Matthew Heon <mheon>

Status:

CLOSED MIGRATED

QA Contact:

atomic-bugs <atomic-bugs>

Severity:

high

Docs Contact:

Priority:

unspecified

Version:

9.1

CC:

bbaude, dwalsh, jnovy, lsm5, mboddu, mheon, mpitt, pholzing, pthomas, tsweeney, umohnani

Target Milestone:

Keywords:

MigratedToJIRA

Target Release:

---

Flags:

pm-rhel: mirror+

Hardware:

Unspecified

OS:

Unspecified

Whiteboard:

CockpitTest

Fixed In Version:

Doc Type:

If docs needed, set a value

Doc Text:

Story Points:

---

Clone Of:

Environment:

Last Closed:

2023-09-11 20:15:44 UTC

Type:

Bug

Regression:

---

Mount Type:

---

Documentation:

---

CRM:

Verified Versions:

Category:

---

oVirt Team:

---

RHEL 7.3 requirements from Atomic Host:

Cloudforms Team:

---

Target Upstream Version:

Embargoed:

Attachments:

Description	Flags
ps axHo stat,pid,tid,pgid,ppid,comm,wchan \| grep podman	none

Description Jelle van der Waa 2023-05-31 12:09:07 UTC

Created attachment 1968069 [details]
ps axHo stat,pid,tid,pgid,ppid,comm,wchan | grep podman

Created attachment 1968069 [details]
ps axHo stat,pid,tid,pgid,ppid,comm,wchan | grep podman

Created attachment 1968069 [details]
ps axHo stat,pid,tid,pgid,ppid,comm,wchan | grep podman

Description of problem:

In our Cockpit podman plugin testsuite we observe that podman sometimes hangs and our tests fail. 

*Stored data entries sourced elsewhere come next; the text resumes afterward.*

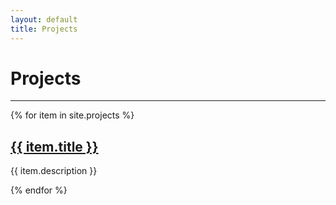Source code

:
 ```yaml
---
layout: default
title: Projects
---
```


# Projects

<hr>

{% for item in site.projects %}
  <h2><a href="{{ item.url }}">{{ item.title }}</a></h2>
  <p>{{ item.description }}</p>
{% endfor %}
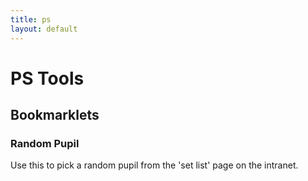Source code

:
 ```yaml
---
title: ps
layout: default
---
```

# PS Tools

## Bookmarklets

### Random Pupil

Use this to pick a random pupil from the 'set list' page on the intranet.


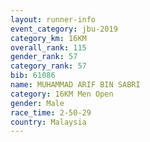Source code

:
 ```yaml
---
layout: runner-info 
event_category: jbu-2019 
category_km: 16KM  
overall_rank: 115
gender_rank: 57
category_rank: 57
bib: 61086
name: MUHAMMAD ARIF BIN SABRI
category: 16KM Men Open
gender: Male
race_time: 2-50-29
country: Malaysia
---
```

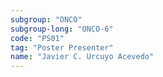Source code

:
 ```yaml
---
subgroup: "ONCO"
subgroup-long: "ONCO-6"
code: "PS01"
tag: "Poster Presenter"
name: "Javier C. Urcuyo Acevedo"
---
```

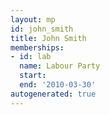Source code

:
 ```yaml
---
layout: mp
id: john_smith
title: John Smith
memberships:
- id: lab
  name: Labour Party
  start: 
  end: '2010-03-30'
autogenerated: true
---
```

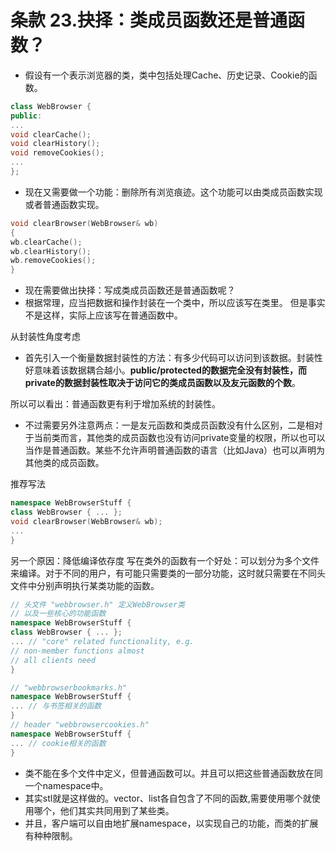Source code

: # 条款 23.抉择：类成员函数还是普通函数？

- 假设有一个表示浏览器的类，类中包括处理Cache、历史记录、Cookie的函数。

```cpp
class WebBrowser {
public:
...
void clearCache();
void clearHistory();
void removeCookies();
...
};
```

- 现在又需要做一个功能：删除所有浏览痕迹。这个功能可以由类成员函数实现或者普通函数实现。

```cpp
void clearBrowser(WebBrowser& wb)
{
wb.clearCache();
wb.clearHistory();
wb.removeCookies();
}
```

- 现在需要做出抉择：写成类成员函数还是普通函数呢？
- 根据常理，应当把数据和操作封装在一个类中，所以应该写在类里。 但是事实不是这样，实际上应该写在普通函数中。

从封装性角度考虑
- 首先引入一个衡量数据封装性的方法：有多少代码可以访问到该数据。封装性好意味着该数据耦合越小。**public/protected的数据完全没有封装性，而private的数据封装性取决于访问它的类成员函数以及友元函数的个数**。

所以可以看出：普通函数更有利于增加系统的封装性。

- 不过需要另外注意两点：一是友元函数和类成员函数没有什么区别，二是相对于当前类而言，其他类的成员函数也没有访问private变量的权限，所以也可以当作是普通函数。某些不允许声明普通函数的语言（比如Java）也可以声明为其他类的成员函数。

推荐写法
```cpp
namespace WebBrowserStuff {
class WebBrowser { ... };
void clearBrowser(WebBrowser& wb);
...
}
```

另一个原因：降低编译依存度
写在类外的函数有一个好处：可以划分为多个文件来编译。对于不同的用户，有可能只需要类的一部分功能，这时就只需要在不同头文件中分别声明执行某类功能的函数。

```cpp
// 头文件 "webbrowser.h" 定义WebBrowser类
// 以及一些核心的功能函数
namespace WebBrowserStuff {
class WebBrowser { ... };
... // "core" related functionality, e.g.
// non-member functions almost
// all clients need
}

// "webbrowserbookmarks.h"
namespace WebBrowserStuff {
... // 与书签相关的函数
} 
// header "webbrowsercookies.h"
namespace WebBrowserStuff {
... // cookie相关的函数
} 
```

- 类不能在多个文件中定义，但普通函数可以。并且可以把这些普通函数放在同一个namespace中。
- 其实stl就是这样做的。vector、list各自包含了不同的函数,需要使用哪个就使用哪个，他们其实共同用到了某些类。
- 并且，客户端可以自由地扩展namespace，以实现自己的功能，而类的扩展有种种限制。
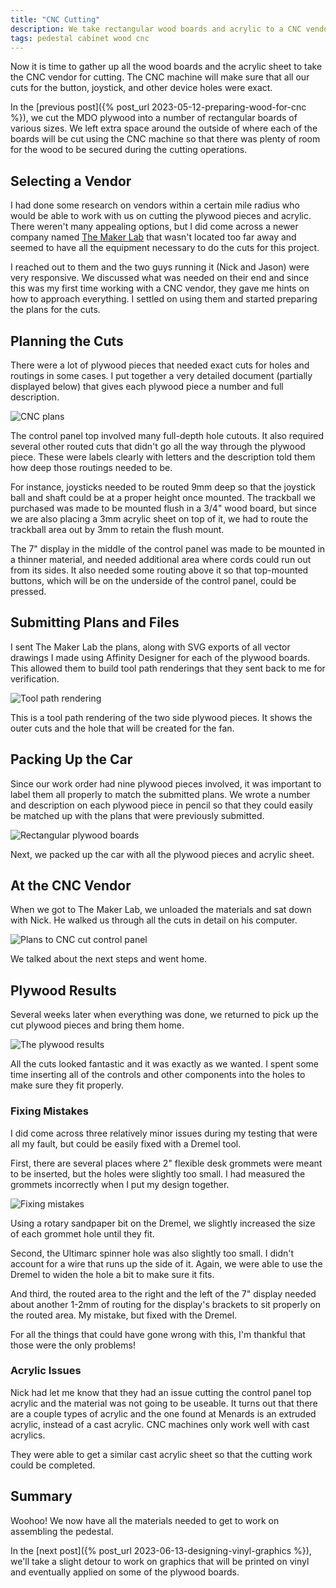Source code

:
 ```yaml
---
title: "CNC Cutting"
description: We take rectangular wood boards and acrylic to a CNC vendor for cutting.
tags: pedestal cabinet wood cnc
---
```


Now it is time to gather up all the wood boards and the acrylic sheet to take the CNC vendor for cutting.  The CNC machine will make sure that all our cuts for the button, joystick, and other device holes were exact.

In the [previous post]({% post_url 2023-05-12-preparing-wood-for-cnc %}), we cut the MDO plywood into a number of rectangular boards of various sizes.  We left extra space around the outside of where each of the boards will be cut using the CNC machine so that there was plenty of room for the wood to be secured during the cutting operations.

## Selecting a Vendor

I had done some research on vendors within a certain mile radius who would be able to work with us on cutting the plywood pieces and acrylic.  There weren't many appealing options, but I did come across a newer company named [The Maker Lab](https://www.themakerlab.net/) that wasn't located too far away and seemed to have all the equipment necessary to do the cuts for this project.

I reached out to them and the two guys running it (Nick and Jason) were very responsive.  We discussed what was needed on their end and since this was my first time working with a CNC vendor, they gave me hints on how to approach everything.  I settled on using them and started preparing the plans for the cuts.

## Planning the Cuts

There were a lot of plywood pieces that needed exact cuts for holes and routings in some cases.  I put together a very detailed document (partially displayed below) that gives each plywood piece a number and full description.

![CNC plans](/assets/images/posts/2023-05-27/cnc-plans.jpg)

The control panel top involved many full-depth hole cutouts.  It also required several other routed cuts that didn't go all the way through the plywood piece.  These were labels clearly with letters and the description told them how deep those routings needed to be.

For instance, joysticks needed to be routed 9mm deep so that the joystick ball and shaft could be at a proper height once mounted.  The trackball we purchased was made to be mounted flush in a 3/4" wood board, but since we are also placing a 3mm acrylic sheet on top of it, we had to route the trackball area out by 3mm to retain the flush mount.

The 7" display in the middle of the control panel was made to be mounted in a thinner material, and needed additional area where cords could run out from its sides.  It also needed some routing above it so that top-mounted buttons, which will be on the underside of the control panel, could be pressed.

## Submitting Plans and Files

I sent The Maker Lab the plans, along with SVG exports of all vector drawings I made using Affinity Designer for each of the plywood boards.  This allowed them to build tool path renderings that they sent back to me for verification.

![Tool path rendering](/assets/images/posts/2023-05-27/tool-path-rendering.png)

This is a tool path rendering of the two side plywood pieces.  It shows the outer cuts and the hole that will be created for the fan.

## Packing Up the Car

Since our work order had nine plywood pieces involved, it was important to label them all properly to match the submitted plans.  We wrote a number and description on each plywood piece in pencil so that they could easily be matched up with the plans that were previously submitted.

![Rectangular plywood boards](/assets/images/posts/2023-05-27/rectangle-wood-pieces.jpg)

Next, we packed up the car with all the plywood pieces and acrylic sheet.

## At the CNC Vendor

When we got to The Maker Lab, we unloaded the materials and sat down with Nick.  He walked us through all the cuts in detail on his computer.

![Plans to CNC cut control panel](/assets/images/posts/2023-05-27/control-panel-cnc-cut-plan.jpg)

We talked about the next steps and went home.

## Plywood Results

Several weeks later when everything was done, we returned to pick up the cut plywood pieces and bring them home.

![The plywood results](/assets/images/posts/2023-05-27/cnc-wood-results.jpg)

All the cuts looked fantastic and it was exactly as we wanted.  I spent some time inserting all of the controls and other components into the holes to make sure they fit properly.  

### Fixing Mistakes

I did come across three relatively minor issues during my testing that were all my fault, but could be easily fixed with a Dremel tool.

First, there are several places where 2" flexible desk grommets were meant to be inserted, but the holes were slightly too small.  I had measured the grommets incorrectly when I put my design together.

![Fixing mistakes](/assets/images/posts/2023-05-27/fixing-mistakes.jpg)

Using a rotary sandpaper bit on the Dremel, we slightly increased the size of each grommet hole until they fit.

Second, the Ultimarc spinner hole was also slightly too small.  I didn't account for a wire that runs up the side of it.  Again, we were able to use the Dremel to widen the hole a bit to make sure it fits.

And third, the routed area to the right and the left of the 7" display needed about another 1-2mm of routing for the display's brackets to sit properly on the routed area.  My mistake, but fixed with the Dremel.

For all the things that could have gone wrong with this, I'm thankful that those were the only problems!

### Acrylic Issues

Nick had let me know that they had an issue cutting the control panel top acrylic and the material was not going to be useable.  It turns out that there are a couple types of acrylic and the one found at Menards is an extruded acrylic, instead of a cast acrylic.  CNC machines only work well with cast acrylics.

They were able to get a similar cast acrylic sheet so that the cutting work could be completed.

## Summary

Woohoo!  We now have all the materials needed to get to work on assembling the pedestal.

In the [next post]({% post_url 2023-06-13-designing-vinyl-graphics %}), we'll take a slight detour to work on graphics that will be printed on vinyl and eventually applied on some of the plywood boards.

Version-Release number of selected component (if applicable):

Client:       Podman Engine
Version:      4.2.0
API Version:  4.2.0
Go Version:   go1.18.9
Built:        Tue Feb  7 05:56:41 2023
OS/Arch:      linux/amd64

How reproducible:

On my work laptop (t14s) this is only reproducible when I amplify the failing test in CI by running it ~ 20 times in a row.

Steps to Reproduce:

This is a bit tricky, but in essence we have a `podman.socket` open for the UI and in our test create podman pods with containers. The test hangs when trying to create a container in a pod (after having created a pod before). So in essence we run, repeatedly

podman pod create --name pod"
podman run --name inpod --pod pod -tid ${IMG_BUSYBOX} sh -c 'exit 1'

Actual results:

The `podman run` command hangs

Expected results:

Container is created.

Additional info:

https://cockpit-logs.us-east-1.linodeobjects.com/pull-1235-20230526-162637-03f5f1da-rhel4edge/log.html#26

Comment 2 Tom Sweeney 2023-06-01 00:32:04 UTC

Assigning to @mheon

Comment 3 Matthew Heon 2023-06-01 13:07:31 UTC

Can you clarify whether the Podman commands you're running are using the remote API (podman.socket) or local Podman commands?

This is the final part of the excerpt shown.